::: Recorded data

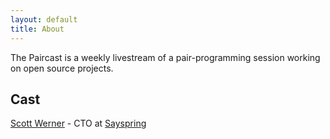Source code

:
 ```yaml
---
layout: default
title: About
---
```


The Paircast is a weekly livestream of a pair-programming session working on
open source projects.

## Cast

[Scott Werner](https://www.scottwernerd.com) - CTO at [Sayspring](https://www.sayspring.com)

::::::

About this task
All lines above are to be restated word for word, with pictures excluded.

Answer section
Source code

:
 ```yaml
---
layout: default
title: About
---
```


The Paircast is a weekly livestream of a pair-programming session working on
open source projects.

## Cast

[Scott Werner](https://www.scottwernerd.com) - CTO at [Sayspring](https://www.sayspring.com)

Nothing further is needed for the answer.